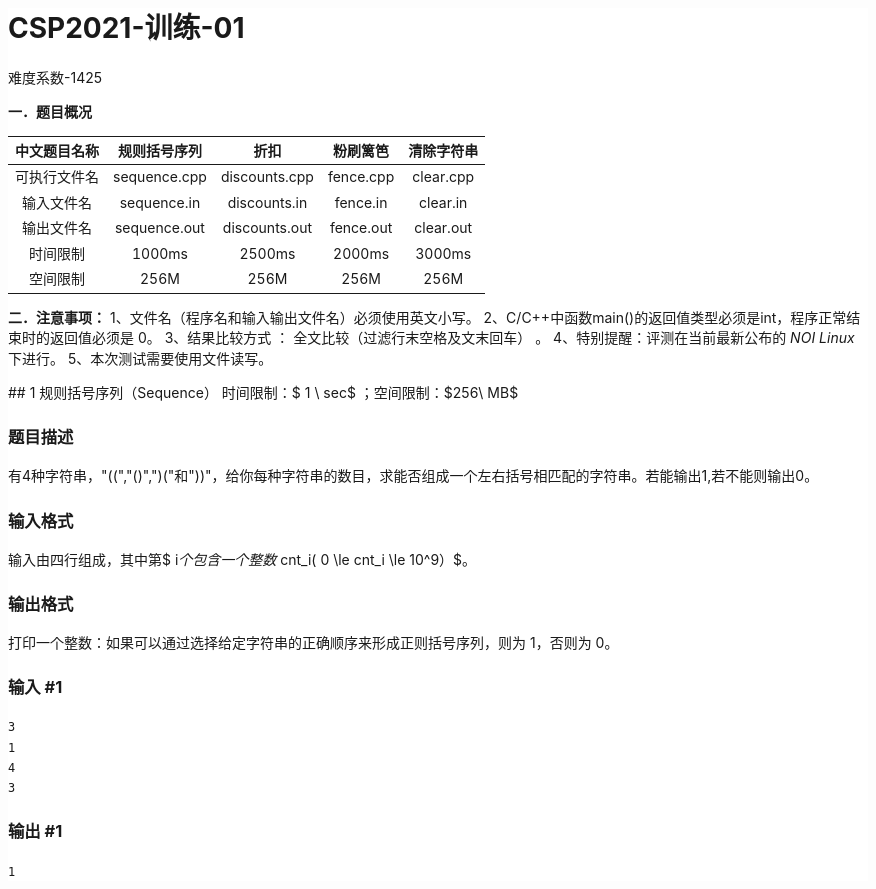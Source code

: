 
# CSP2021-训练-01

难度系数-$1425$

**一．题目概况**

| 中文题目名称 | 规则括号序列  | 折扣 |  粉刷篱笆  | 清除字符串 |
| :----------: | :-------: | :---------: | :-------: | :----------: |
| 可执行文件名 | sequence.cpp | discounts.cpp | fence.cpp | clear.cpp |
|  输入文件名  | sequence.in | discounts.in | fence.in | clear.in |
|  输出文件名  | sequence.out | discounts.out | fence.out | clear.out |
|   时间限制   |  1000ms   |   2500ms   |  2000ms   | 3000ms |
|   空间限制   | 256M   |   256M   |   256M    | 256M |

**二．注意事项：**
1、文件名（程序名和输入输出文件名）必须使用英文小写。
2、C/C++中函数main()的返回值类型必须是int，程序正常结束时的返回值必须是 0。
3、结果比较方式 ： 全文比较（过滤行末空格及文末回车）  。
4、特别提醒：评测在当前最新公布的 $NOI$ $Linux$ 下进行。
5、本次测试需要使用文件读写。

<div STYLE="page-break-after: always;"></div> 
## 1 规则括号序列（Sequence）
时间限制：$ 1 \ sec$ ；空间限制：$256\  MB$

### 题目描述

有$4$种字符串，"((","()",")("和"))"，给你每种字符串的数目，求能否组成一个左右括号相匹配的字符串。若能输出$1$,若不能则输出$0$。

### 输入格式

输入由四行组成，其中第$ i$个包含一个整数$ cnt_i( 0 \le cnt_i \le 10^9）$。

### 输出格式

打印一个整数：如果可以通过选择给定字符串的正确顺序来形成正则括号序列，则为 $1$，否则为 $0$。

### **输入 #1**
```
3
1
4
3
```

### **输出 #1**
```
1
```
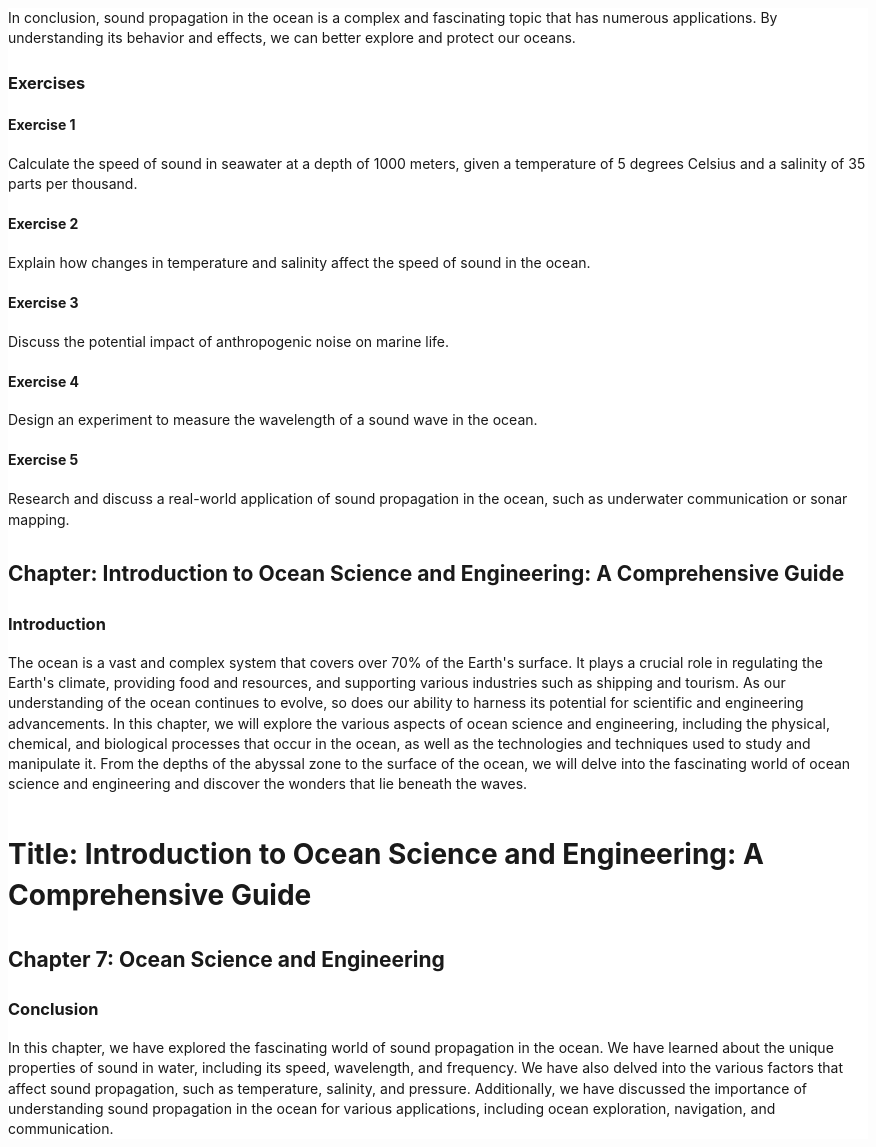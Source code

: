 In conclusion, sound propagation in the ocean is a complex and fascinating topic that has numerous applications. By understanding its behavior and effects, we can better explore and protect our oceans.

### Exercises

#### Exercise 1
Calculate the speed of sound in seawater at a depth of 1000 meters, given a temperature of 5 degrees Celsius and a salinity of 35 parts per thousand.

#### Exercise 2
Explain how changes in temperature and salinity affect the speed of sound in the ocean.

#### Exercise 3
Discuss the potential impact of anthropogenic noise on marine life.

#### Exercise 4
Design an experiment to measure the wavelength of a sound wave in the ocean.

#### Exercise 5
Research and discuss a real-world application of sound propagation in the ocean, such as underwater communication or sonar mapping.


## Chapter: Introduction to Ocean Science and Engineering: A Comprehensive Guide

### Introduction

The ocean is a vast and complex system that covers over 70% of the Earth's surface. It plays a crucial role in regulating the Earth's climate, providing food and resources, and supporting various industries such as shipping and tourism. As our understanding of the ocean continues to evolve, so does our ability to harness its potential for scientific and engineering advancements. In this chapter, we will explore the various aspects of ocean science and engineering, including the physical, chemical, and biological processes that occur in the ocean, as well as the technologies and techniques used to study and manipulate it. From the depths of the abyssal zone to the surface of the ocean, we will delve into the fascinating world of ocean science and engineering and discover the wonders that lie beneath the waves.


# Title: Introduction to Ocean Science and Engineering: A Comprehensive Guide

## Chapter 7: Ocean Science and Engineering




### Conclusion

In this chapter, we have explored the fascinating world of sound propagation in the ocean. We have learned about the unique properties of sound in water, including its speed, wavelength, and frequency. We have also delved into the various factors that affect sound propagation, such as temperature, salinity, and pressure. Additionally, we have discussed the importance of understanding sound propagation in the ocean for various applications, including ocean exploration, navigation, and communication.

**Directions for this task**. From the listing above, repeat only the lines between the line containing "3、结果比较方式 ： 全文比较（过滤行末空格及文末回车）" and the line containing "### Introduction", those two included. Pictures are not part of the copy.

**Written reply**.
3、结果比较方式 ： 全文比较（过滤行末空格及文末回车）  。
4、特别提醒：评测在当前最新公布的 $NOI$ $Linux$ 下进行。
5、本次测试需要使用文件读写。

<div STYLE="page-break-after: always;"></div> 
## 1 规则括号序列（Sequence）
时间限制：$ 1 \ sec$ ；空间限制：$256\  MB$

### 题目描述

有$4$种字符串，"((","()",")("和"))"，给你每种字符串的数目，求能否组成一个左右括号相匹配的字符串。若能输出$1$,若不能则输出$0$。

### 输入格式

输入由四行组成，其中第$ i$个包含一个整数$ cnt_i( 0 \le cnt_i \le 10^9）$。

### 输出格式

打印一个整数：如果可以通过选择给定字符串的正确顺序来形成正则括号序列，则为 $1$，否则为 $0$。

### **输入 #1**
```
3
1
4
3
```

### **输出 #1**
```
1
```
Source code

: In conclusion, sound propagation in the ocean is a complex and fascinating topic that has numerous applications. By understanding its behavior and effects, we can better explore and protect our oceans.

### Exercises

#### Exercise 1
Calculate the speed of sound in seawater at a depth of 1000 meters, given a temperature of 5 degrees Celsius and a salinity of 35 parts per thousand.

#### Exercise 2
Explain how changes in temperature and salinity affect the speed of sound in the ocean.

#### Exercise 3
Discuss the potential impact of anthropogenic noise on marine life.

#### Exercise 4
Design an experiment to measure the wavelength of a sound wave in the ocean.

#### Exercise 5
Research and discuss a real-world application of sound propagation in the ocean, such as underwater communication or sonar mapping.


## Chapter: Introduction to Ocean Science and Engineering: A Comprehensive Guide

### Introduction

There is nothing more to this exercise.